**Records supplied:**
■ ■ ■ ■

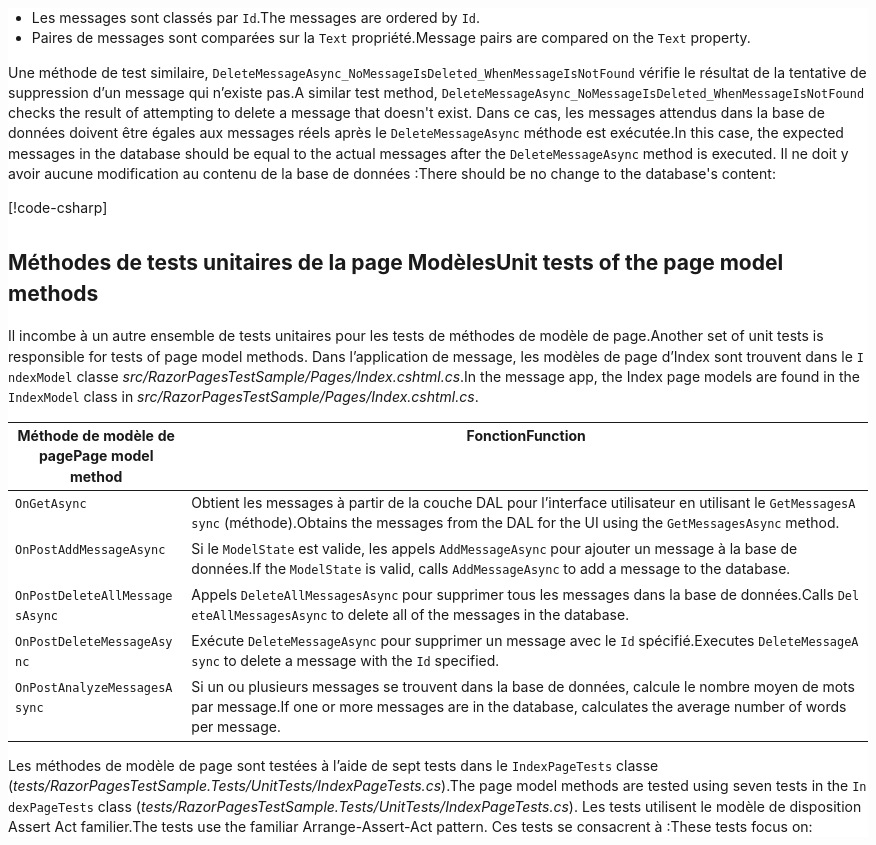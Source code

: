 * <span data-ttu-id="51931-189">Les messages sont classés par `Id`.</span><span class="sxs-lookup"><span data-stu-id="51931-189">The messages are ordered by `Id`.</span></span>
* <span data-ttu-id="51931-190">Paires de messages sont comparées sur la `Text` propriété.</span><span class="sxs-lookup"><span data-stu-id="51931-190">Message pairs are compared on the `Text` property.</span></span>

<span data-ttu-id="51931-191">Une méthode de test similaire, `DeleteMessageAsync_NoMessageIsDeleted_WhenMessageIsNotFound` vérifie le résultat de la tentative de suppression d’un message qui n’existe pas.</span><span class="sxs-lookup"><span data-stu-id="51931-191">A similar test method, `DeleteMessageAsync_NoMessageIsDeleted_WhenMessageIsNotFound` checks the result of attempting to delete a message that doesn't exist.</span></span> <span data-ttu-id="51931-192">Dans ce cas, les messages attendus dans la base de données doivent être égales aux messages réels après le `DeleteMessageAsync` méthode est exécutée.</span><span class="sxs-lookup"><span data-stu-id="51931-192">In this case, the expected messages in the database should be equal to the actual messages after the `DeleteMessageAsync` method is executed.</span></span> <span data-ttu-id="51931-193">Il ne doit y avoir aucune modification au contenu de la base de données :</span><span class="sxs-lookup"><span data-stu-id="51931-193">There should be no change to the database's content:</span></span>

[!code-csharp[](razor-pages-tests/samples/2.x/tests/RazorPagesTestSample.Tests/UnitTests/DataAccessLayerTest.cs?name=snippet4)]

## <a name="unit-tests-of-the-page-model-methods"></a><span data-ttu-id="51931-194">Méthodes de tests unitaires de la page Modèles</span><span class="sxs-lookup"><span data-stu-id="51931-194">Unit tests of the page model methods</span></span>

<span data-ttu-id="51931-195">Il incombe à un autre ensemble de tests unitaires pour les tests de méthodes de modèle de page.</span><span class="sxs-lookup"><span data-stu-id="51931-195">Another set of unit tests is responsible for tests of page model methods.</span></span> <span data-ttu-id="51931-196">Dans l’application de message, les modèles de page d’Index sont trouvent dans le `IndexModel` classe *src/RazorPagesTestSample/Pages/Index.cshtml.cs*.</span><span class="sxs-lookup"><span data-stu-id="51931-196">In the message app, the Index page models are found in the `IndexModel` class in *src/RazorPagesTestSample/Pages/Index.cshtml.cs*.</span></span>

| <span data-ttu-id="51931-197">Méthode de modèle de page</span><span class="sxs-lookup"><span data-stu-id="51931-197">Page model method</span></span> | <span data-ttu-id="51931-198">Fonction</span><span class="sxs-lookup"><span data-stu-id="51931-198">Function</span></span> |
| ----------------- | -------- |
| `OnGetAsync` | <span data-ttu-id="51931-199">Obtient les messages à partir de la couche DAL pour l’interface utilisateur en utilisant le `GetMessagesAsync` (méthode).</span><span class="sxs-lookup"><span data-stu-id="51931-199">Obtains the messages from the DAL for the UI using the `GetMessagesAsync` method.</span></span> |
| `OnPostAddMessageAsync` | <span data-ttu-id="51931-200">Si le `ModelState` est valide, les appels `AddMessageAsync` pour ajouter un message à la base de données.</span><span class="sxs-lookup"><span data-stu-id="51931-200">If the `ModelState` is valid, calls `AddMessageAsync` to add a message to the database.</span></span> |
| `OnPostDeleteAllMessagesAsync` | <span data-ttu-id="51931-201">Appels `DeleteAllMessagesAsync` pour supprimer tous les messages dans la base de données.</span><span class="sxs-lookup"><span data-stu-id="51931-201">Calls `DeleteAllMessagesAsync` to delete all of the messages in the database.</span></span> |
| `OnPostDeleteMessageAsync` | <span data-ttu-id="51931-202">Exécute `DeleteMessageAsync` pour supprimer un message avec le `Id` spécifié.</span><span class="sxs-lookup"><span data-stu-id="51931-202">Executes `DeleteMessageAsync` to delete a message with the `Id` specified.</span></span> |
| `OnPostAnalyzeMessagesAsync` | <span data-ttu-id="51931-203">Si un ou plusieurs messages se trouvent dans la base de données, calcule le nombre moyen de mots par message.</span><span class="sxs-lookup"><span data-stu-id="51931-203">If one or more messages are in the database, calculates the average number of words per message.</span></span> |

<span data-ttu-id="51931-204">Les méthodes de modèle de page sont testées à l’aide de sept tests dans le `IndexPageTests` classe (*tests/RazorPagesTestSample.Tests/UnitTests/IndexPageTests.cs*).</span><span class="sxs-lookup"><span data-stu-id="51931-204">The page model methods are tested using seven tests in the `IndexPageTests` class (*tests/RazorPagesTestSample.Tests/UnitTests/IndexPageTests.cs*).</span></span> <span data-ttu-id="51931-205">Les tests utilisent le modèle de disposition Assert Act familier.</span><span class="sxs-lookup"><span data-stu-id="51931-205">The tests use the familiar Arrange-Assert-Act pattern.</span></span> <span data-ttu-id="51931-206">Ces tests se consacrent à :</span><span class="sxs-lookup"><span data-stu-id="51931-206">These tests focus on:</span></span>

■ ■ ■ ■

**Aim of the task:** Everything in the data above should be set down again exactly, except the pictures.

**Output:**
Source code

: * <span data-ttu-id="51931-189">Les messages sont classés par `Id`.</span><span class="sxs-lookup"><span data-stu-id="51931-189">The messages are ordered by `Id`.</span></span>
* <span data-ttu-id="51931-190">Paires de messages sont comparées sur la `Text` propriété.</span><span class="sxs-lookup"><span data-stu-id="51931-190">Message pairs are compared on the `Text` property.</span></span>

<span data-ttu-id="51931-191">Une méthode de test similaire, `DeleteMessageAsync_NoMessageIsDeleted_WhenMessageIsNotFound` vérifie le résultat de la tentative de suppression d’un message qui n’existe pas.</span><span class="sxs-lookup"><span data-stu-id="51931-191">A similar test method, `DeleteMessageAsync_NoMessageIsDeleted_WhenMessageIsNotFound` checks the result of attempting to delete a message that doesn't exist.</span></span> <span data-ttu-id="51931-192">Dans ce cas, les messages attendus dans la base de données doivent être égales aux messages réels après le `DeleteMessageAsync` méthode est exécutée.</span><span class="sxs-lookup"><span data-stu-id="51931-192">In this case, the expected messages in the database should be equal to the actual messages after the `DeleteMessageAsync` method is executed.</span></span> <span data-ttu-id="51931-193">Il ne doit y avoir aucune modification au contenu de la base de données :</span><span class="sxs-lookup"><span data-stu-id="51931-193">There should be no change to the database's content:</span></span>

[!code-csharp[](razor-pages-tests/samples/2.x/tests/RazorPagesTestSample.Tests/UnitTests/DataAccessLayerTest.cs?name=snippet4)]

## <a name="unit-tests-of-the-page-model-methods"></a><span data-ttu-id="51931-194">Méthodes de tests unitaires de la page Modèles</span><span class="sxs-lookup"><span data-stu-id="51931-194">Unit tests of the page model methods</span></span>

<span data-ttu-id="51931-195">Il incombe à un autre ensemble de tests unitaires pour les tests de méthodes de modèle de page.</span><span class="sxs-lookup"><span data-stu-id="51931-195">Another set of unit tests is responsible for tests of page model methods.</span></span> <span data-ttu-id="51931-196">Dans l’application de message, les modèles de page d’Index sont trouvent dans le `IndexModel` classe *src/RazorPagesTestSample/Pages/Index.cshtml.cs*.</span><span class="sxs-lookup"><span data-stu-id="51931-196">In the message app, the Index page models are found in the `IndexModel` class in *src/RazorPagesTestSample/Pages/Index.cshtml.cs*.</span></span>

| <span data-ttu-id="51931-197">Méthode de modèle de page</span><span class="sxs-lookup"><span data-stu-id="51931-197">Page model method</span></span> | <span data-ttu-id="51931-198">Fonction</span><span class="sxs-lookup"><span data-stu-id="51931-198">Function</span></span> |
| ----------------- | -------- |
| `OnGetAsync` | <span data-ttu-id="51931-199">Obtient les messages à partir de la couche DAL pour l’interface utilisateur en utilisant le `GetMessagesAsync` (méthode).</span><span class="sxs-lookup"><span data-stu-id="51931-199">Obtains the messages from the DAL for the UI using the `GetMessagesAsync` method.</span></span> |
| `OnPostAddMessageAsync` | <span data-ttu-id="51931-200">Si le `ModelState` est valide, les appels `AddMessageAsync` pour ajouter un message à la base de données.</span><span class="sxs-lookup"><span data-stu-id="51931-200">If the `ModelState` is valid, calls `AddMessageAsync` to add a message to the database.</span></span> |
| `OnPostDeleteAllMessagesAsync` | <span data-ttu-id="51931-201">Appels `DeleteAllMessagesAsync` pour supprimer tous les messages dans la base de données.</span><span class="sxs-lookup"><span data-stu-id="51931-201">Calls `DeleteAllMessagesAsync` to delete all of the messages in the database.</span></span> |
| `OnPostDeleteMessageAsync` | <span data-ttu-id="51931-202">Exécute `DeleteMessageAsync` pour supprimer un message avec le `Id` spécifié.</span><span class="sxs-lookup"><span data-stu-id="51931-202">Executes `DeleteMessageAsync` to delete a message with the `Id` specified.</span></span> |
| `OnPostAnalyzeMessagesAsync` | <span data-ttu-id="51931-203">Si un ou plusieurs messages se trouvent dans la base de données, calcule le nombre moyen de mots par message.</span><span class="sxs-lookup"><span data-stu-id="51931-203">If one or more messages are in the database, calculates the average number of words per message.</span></span> |

<span data-ttu-id="51931-204">Les méthodes de modèle de page sont testées à l’aide de sept tests dans le `IndexPageTests` classe (*tests/RazorPagesTestSample.Tests/UnitTests/IndexPageTests.cs*).</span><span class="sxs-lookup"><span data-stu-id="51931-204">The page model methods are tested using seven tests in the `IndexPageTests` class (*tests/RazorPagesTestSample.Tests/UnitTests/IndexPageTests.cs*).</span></span> <span data-ttu-id="51931-205">Les tests utilisent le modèle de disposition Assert Act familier.</span><span class="sxs-lookup"><span data-stu-id="51931-205">The tests use the familiar Arrange-Assert-Act pattern.</span></span> <span data-ttu-id="51931-206">Ces tests se consacrent à :</span><span class="sxs-lookup"><span data-stu-id="51931-206">These tests focus on:</span></span>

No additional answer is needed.